Ольха ждал подле крыльца. Едва Сангре спустился к нему и встал напротив, тот примирительно заметил:

– Боярин сказывал, лучше бы ты к нему с повинной пришел. Тогда, глядишь, и татарин твой в живых останется. Подумай о том… до утра.

– Если с моим побратимом что-то случится, – мрачно заявил Сангре, – я с каждого из твоих людей спрошу, но с тебя самого пятикратно, запомни. А Ивану Акинфичу передай мой совет выпустить Улана подобру-поздорову. Словом, это я ему даю срок до утра, а дальше… – и он грозно нахмурился, давая понять, что шутить не намерен.

– Лиса в капкан угодила и во всю глотку орет: "Ежели всю курицу не отдадите, то я от ножки отказываюсь", – прокомментировал Ольха. – Не излиха ли грозен, гусляр? Пойди Иван Акинфич к князю и тебе куда хужее достанется, а так может и полюбовно столкуетесь. Ну-у, виру за обиду заплатишь, не без того, зато целы оба останетесь.

– К князю, говоришь, – задумчиво протянул Петр и, мгновенно сообразив, как можно обратить свой досадный промах с посланием Гедимина себе на пользу, более уверенно продолжил: – К князю – это хорошо, правильно.
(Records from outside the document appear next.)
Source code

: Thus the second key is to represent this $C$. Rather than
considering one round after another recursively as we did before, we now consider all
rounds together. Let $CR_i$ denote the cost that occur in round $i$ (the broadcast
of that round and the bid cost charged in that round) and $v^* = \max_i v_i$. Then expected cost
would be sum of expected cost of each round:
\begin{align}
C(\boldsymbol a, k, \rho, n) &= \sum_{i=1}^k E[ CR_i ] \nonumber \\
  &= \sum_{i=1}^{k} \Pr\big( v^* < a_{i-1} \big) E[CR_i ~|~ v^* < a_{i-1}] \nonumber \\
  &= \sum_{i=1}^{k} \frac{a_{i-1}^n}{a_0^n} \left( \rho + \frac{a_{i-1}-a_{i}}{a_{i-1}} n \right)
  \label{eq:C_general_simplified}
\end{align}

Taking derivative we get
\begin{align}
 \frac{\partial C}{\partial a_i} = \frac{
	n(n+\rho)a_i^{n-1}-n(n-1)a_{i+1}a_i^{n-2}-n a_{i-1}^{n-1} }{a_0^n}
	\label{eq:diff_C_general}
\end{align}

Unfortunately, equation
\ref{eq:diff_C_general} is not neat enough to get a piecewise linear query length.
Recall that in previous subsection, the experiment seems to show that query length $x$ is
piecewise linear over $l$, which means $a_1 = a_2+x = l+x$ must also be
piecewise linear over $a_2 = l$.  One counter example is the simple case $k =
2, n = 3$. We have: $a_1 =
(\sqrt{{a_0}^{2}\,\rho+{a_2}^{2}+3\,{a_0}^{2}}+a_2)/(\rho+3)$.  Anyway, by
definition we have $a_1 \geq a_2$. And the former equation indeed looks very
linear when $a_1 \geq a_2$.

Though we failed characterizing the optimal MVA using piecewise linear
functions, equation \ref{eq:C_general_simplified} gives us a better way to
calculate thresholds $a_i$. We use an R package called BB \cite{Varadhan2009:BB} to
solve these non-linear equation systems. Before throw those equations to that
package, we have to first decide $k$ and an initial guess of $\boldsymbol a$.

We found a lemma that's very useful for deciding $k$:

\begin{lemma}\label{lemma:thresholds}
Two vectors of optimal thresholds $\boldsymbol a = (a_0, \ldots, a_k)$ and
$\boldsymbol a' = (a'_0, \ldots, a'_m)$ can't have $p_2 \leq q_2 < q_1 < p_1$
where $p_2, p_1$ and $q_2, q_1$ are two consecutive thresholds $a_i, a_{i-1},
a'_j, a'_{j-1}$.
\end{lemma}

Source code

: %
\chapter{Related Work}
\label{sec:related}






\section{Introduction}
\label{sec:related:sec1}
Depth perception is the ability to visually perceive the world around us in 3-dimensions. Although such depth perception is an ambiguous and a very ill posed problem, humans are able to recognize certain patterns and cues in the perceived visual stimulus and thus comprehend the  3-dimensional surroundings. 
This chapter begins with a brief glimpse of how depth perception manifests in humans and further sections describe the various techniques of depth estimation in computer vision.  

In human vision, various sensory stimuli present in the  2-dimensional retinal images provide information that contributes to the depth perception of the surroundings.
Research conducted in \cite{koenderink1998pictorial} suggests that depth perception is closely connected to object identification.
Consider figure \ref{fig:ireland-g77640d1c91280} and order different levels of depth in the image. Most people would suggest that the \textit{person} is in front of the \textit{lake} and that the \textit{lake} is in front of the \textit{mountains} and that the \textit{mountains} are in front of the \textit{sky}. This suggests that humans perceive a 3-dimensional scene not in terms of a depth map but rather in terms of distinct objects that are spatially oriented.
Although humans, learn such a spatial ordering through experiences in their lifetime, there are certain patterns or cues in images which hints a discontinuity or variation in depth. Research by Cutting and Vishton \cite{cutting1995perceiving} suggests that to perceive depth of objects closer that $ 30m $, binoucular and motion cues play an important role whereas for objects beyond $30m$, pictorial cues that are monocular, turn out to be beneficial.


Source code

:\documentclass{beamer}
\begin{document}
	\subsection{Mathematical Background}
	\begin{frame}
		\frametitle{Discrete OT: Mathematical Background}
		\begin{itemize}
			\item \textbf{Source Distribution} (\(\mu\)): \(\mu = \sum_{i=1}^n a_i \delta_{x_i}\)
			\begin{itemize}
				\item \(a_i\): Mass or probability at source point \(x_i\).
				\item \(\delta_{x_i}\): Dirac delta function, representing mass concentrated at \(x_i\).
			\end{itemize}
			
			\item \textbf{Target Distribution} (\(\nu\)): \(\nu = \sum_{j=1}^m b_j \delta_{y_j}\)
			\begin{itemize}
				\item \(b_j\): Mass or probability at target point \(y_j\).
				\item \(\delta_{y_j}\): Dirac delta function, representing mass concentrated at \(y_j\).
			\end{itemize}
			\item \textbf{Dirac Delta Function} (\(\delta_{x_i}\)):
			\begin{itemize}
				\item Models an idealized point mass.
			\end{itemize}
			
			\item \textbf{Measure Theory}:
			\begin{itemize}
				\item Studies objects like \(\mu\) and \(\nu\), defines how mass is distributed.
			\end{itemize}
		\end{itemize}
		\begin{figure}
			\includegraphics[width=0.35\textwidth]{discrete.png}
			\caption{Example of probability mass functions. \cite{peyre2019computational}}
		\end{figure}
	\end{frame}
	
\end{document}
Пускай обращается. А коль не осмелится, я сам к Михаилу Ярославичу загляну, когда он вернется. Я ведь не зря во дворе сумку оставил. В ней помимо гривен свиток имелся. А коли ты, поц, ни разу неграмотный, то спроси у боярина от кого он и кому, и тогда сам поймешь, что с нами лучше не связываться. Поверь, я об твоего хозяина рук марать не стану, ему сам Михаил Ярославич веселье устроит, – и он, не обращая на него больше ни малейшего внимания, направился обратно.

Поднявшись по лестнице на крыльцо он напоследок бросил взгляд вниз. Ольха продолжал стоять и, задрав голову, задумчиво глядел на свою ускользнувшую добычу.

– До утра, – напомнил ему Сангре.

Не заходя к себе, он заглянул к Изабелле и наскоро объяснил ей в самых общих чертах ситуацию, подав ее так, будто ничего страшного не случилось, обычное недоразумение. Затем Петр поплелся в свою комнату. Устало плюхнувшись на кровать, он начал прикидывать, что делать дальше.